Ao suspender a resolução do CFM, Moraes também intimou hospitais de São Paulo e o Conselho Regional de Medicina do Estado de São Paulo a comprovarem o cumprimento de sua decisão. Em 24 de maio, o ministro suspendeu ainda outros processos que estavam em tramitação na Corte e que se baseavam na norma do CFM para proibir a assistolia fetal, ampliando o escopo de sua primeira decisão.

O caso agora aguarda julgamento no plenário físico, onde os ministros discutirão se a resolução do CFM realmente extrapolou seus poderes regulamentares ao impor essa restrição. A decisão final do Supremo pode ter implicações significativas para mulheres que enfrentam gestações de risco, resultantes de estupro ou com diagnóstico de anencefalia, determinando se elas terão acesso a um procedimento médico internacionalmente reconhecido como seguro e apropriado.

Moraes alegou que houve abuso do poder regulamentar do conselho ao fixar a regra
— Ministro Alexandre de Moraes
André Mendonça argumentou que a Corte não deve adotar postura diferente do órgão regulamentador sem a devida instrução processual
— Ministro André Mendonça
A Conversa do Hearth Outra perspectiva sobre a história
Inventor

Por que um conselho de medicina precisaria proibir um procedimento que a OMS recomenda?

Model

O CFM argumentaria que estava protegendo a vida fetal em estágios avançados da gestação.
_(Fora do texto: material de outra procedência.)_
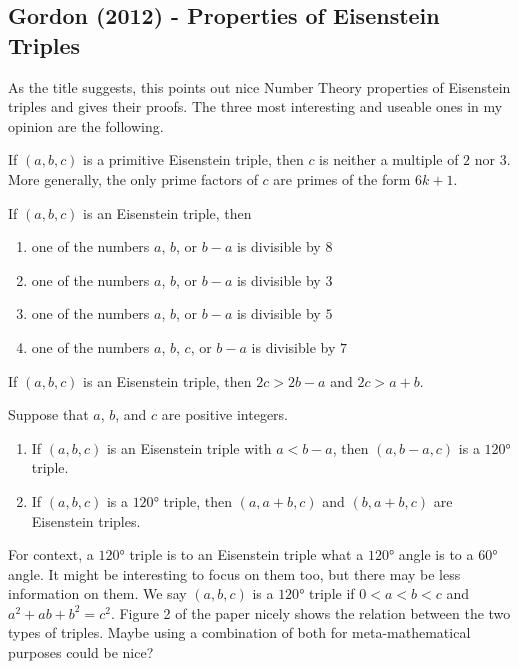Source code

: \documentclass[12pt]{article}
\begin{document}
\subsection{Gordon (2012) - Properties of Eisenstein Triples}
As the title suggests, this points out nice Number Theory properties of Eisenstein triples and gives their proofs. The three most interesting and useable ones in my opinion are the following.
\begin{thm}{}{} %
    If $(a,b,c)$ is a primitive Eisenstein triple, then $c$ is neither a multiple of $2$ nor $3$. More generally, the only prime factors of $c$ are primes of the form $6k + 1$.
\end{thm}
\begin{thm}{}{}
If $(a,b,c)$ is an Eisenstein triple, then
\begin{enumerate}
    \item one of the numbers $a$, $b$, or $b-a$ is divisible by $8$
    \item one of the numbers $a$, $b$, or $b-a$ is divisible by $3$
    \item one of the numbers $a$, $b$, or $b-a$ is divisible by $5$
    \item one of the numbers $a$, $b$, $c$, or $b-a$ is divisible by $7$
\end{enumerate}
\end{thm}
\begin{thm}{}{}
    If $(a,b,c)$ is an Eisenstein triple, then $2c > 2b - a$ and $2c > a + b$.
\end{thm}
\begin{thm}{}{}
    Suppose that $a$, $b$, and $c$ are positive integers.
    \begin{enumerate}
        \item If $(a,b,c)$ is an Eisenstein triple with $a<b-a$, then $(a,b-a,c)$ is a $120$° triple.
        \item If $(a,b,c)$ is a $120$° triple, then $(a, a+b, c)$ and $(b,a+b,c)$ are Eisenstein triples.
    \end{enumerate}
\end{thm}
For context, a $120$° triple is to an Eisenstein triple what a $120$° angle is to a $60$° angle. It might be interesting to focus on them too, but there may be less information on them. We say $(a,b,c)$ is a $120$° triple if $0<a<b<c$ and $a^2 + ab + b^2 = c^2$. Figure 2 of the paper nicely shows the relation between the two types of triples. Maybe using a combination of both for meta-mathematical purposes could be nice?
\end{document}
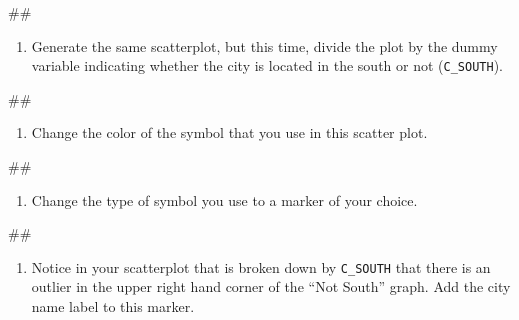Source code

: \documentclass[
]{book}
\newenvironment{Shaded}{\begin{snugshade}}{\end{snugshade}}
\newcommand{\NormalTok}[1]{#1}
\providecommand{\tightlist}{%
  \setlength{\itemsep}{0pt}\setlength{\parskip}{0pt}}
\begin{document}
\begin{Shaded}
\begin{Highlighting}[]
\NormalTok{\#\#}
\end{Highlighting}
\end{Shaded}

\begin{enumerate}
\def\labelenumi{\arabic{enumi}.}
\setcounter{enumi}{2}
\tightlist
\item
  Generate the same scatterplot, but this time, divide the plot by the dummy variable indicating whether the city is located in the south or not (\texttt{C\_SOUTH}).
\end{enumerate}

\begin{Shaded}
\begin{Highlighting}[]
\NormalTok{\#\#}
\end{Highlighting}
\end{Shaded}

\begin{enumerate}
\def\labelenumi{\arabic{enumi}.}
\setcounter{enumi}{3}
\tightlist
\item
  Change the color of the symbol that you use in this scatter plot.
\end{enumerate}

\begin{Shaded}
\begin{Highlighting}[]
\NormalTok{\#\#}
\end{Highlighting}
\end{Shaded}

\begin{enumerate}
\def\labelenumi{\arabic{enumi}.}
\setcounter{enumi}{4}
\tightlist
\item
  Change the type of symbol you use to a marker of your choice.
\end{enumerate}

\begin{Shaded}
\begin{Highlighting}[]
\NormalTok{\#\#}
\end{Highlighting}
\end{Shaded}

\begin{enumerate}
\def\labelenumi{\arabic{enumi}.}
\setcounter{enumi}{5}
\tightlist
\item
  Notice in your scatterplot that is broken down by \texttt{C\_SOUTH} that there is an outlier in the upper right hand corner of the ``Not South'' graph. Add the city name label to this marker.
\end{enumerate}
\end{document}
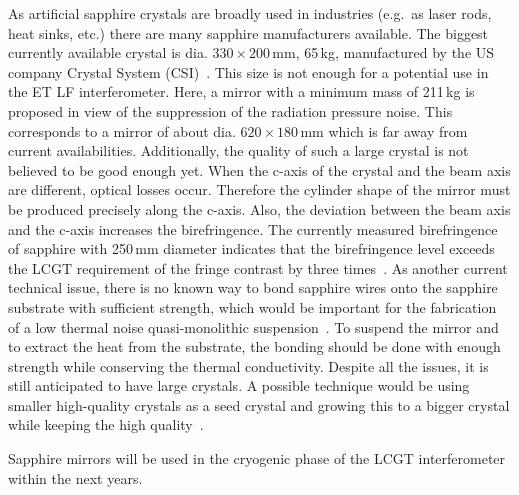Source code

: As artificial sapphire crystals are broadly used in industries (e.g.\ as laser rods, heat sinks, etc.) there are many sapphire manufacturers available. The biggest currently available crystal is dia. $330\times200$\,mm, 65\,kg, manufactured by the US company Crystal System (CSI)~\cite{LCGT09}. This size is not enough for a potential use in the ET LF interferometer. Here, a mirror with a minimum mass of 211\,kg is proposed in view of the suppression of the radiation pressure noise. This corresponds to a mirror of about dia. $620\times180$\,mm which is far away from current availabilities. Additionally, the quality of such a large crystal is not believed to be good enough yet. When the c-axis of the crystal and the beam axis are different, optical losses occur. Therefore the cylinder shape of the mirror must be produced precisely along the c-axis. Also, the deviation between the beam axis and the c-axis increases the birefringence. The currently measured birefringence of sapphire with 250\,mm diameter indicates that the birefringence level exceeds the LCGT requirement of the fringe contrast by three times~\cite{Tokunari10}. As another current technical issue, there is no known way to bond sapphire wires onto the sapphire substrate with sufficient strength, which would be important for the fabrication of a low thermal noise quasi-monolithic suspension~\cite{Dari2010}. To suspend the mirror and to extract the heat from the substrate, the bonding should be done with enough strength while conserving the thermal conductivity. Despite all the issues, it is still anticipated to have large crystals. A possible technique would be using smaller high-quality crystals as a seed crystal and growing this to a bigger crystal while keeping the high quality~\cite{LCGT09}. 

Sapphire mirrors will be used in the cryogenic phase of the LCGT interferometer within the next years.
Mas Moraes viu isso como regulação que extrapolava o escopo apropriado — o conselho não deveria estar criando restrições legais, apenas orientações técnicas.

Inventor

E qual é a diferença prática entre uma orientação técnica e uma proibição?

Model

Uma orientação diz aos médicos como agir. Uma proibição impede que eles ajam, mesmo quando a lei permite. Nos três casos onde o aborto é legal no Brasil, as mulheres precisam desse procedimento específico — e o CFM estava fechando a porta.

Inventor

Então Moraes suspendeu a norma sozinho, sem votação?

Model

Sim, como medida cautelar. Ele achou que havia abuso de poder. Mas André Mendonça questionou se era justo fazer isso sem que todos os ministros discutissem primeiro. Por isso Nunes Marques pediu para levar ao plenário físico.

Inventor

O que muda quando vai para o plenário físico?

Model

Todos os ministros vão discutir e votar. Não é mais uma decisão de um só. Pode ser que Moraes vença, pode ser que a maioria concorde com Mendonça. Ainda não se sabe.

Inventor

E enquanto isso, as mulheres que precisam do procedimento?

Model

Estão em um vácuo. Moraes suspendeu a proibição, então tecnicamente podem acessar. Mas o CFM ainda está lá, e alguns hospitais podem estar confusos sobre o que fazer. Por isso Moraes intimou os hospitais a comprovarem que estão cumprindo sua decisão.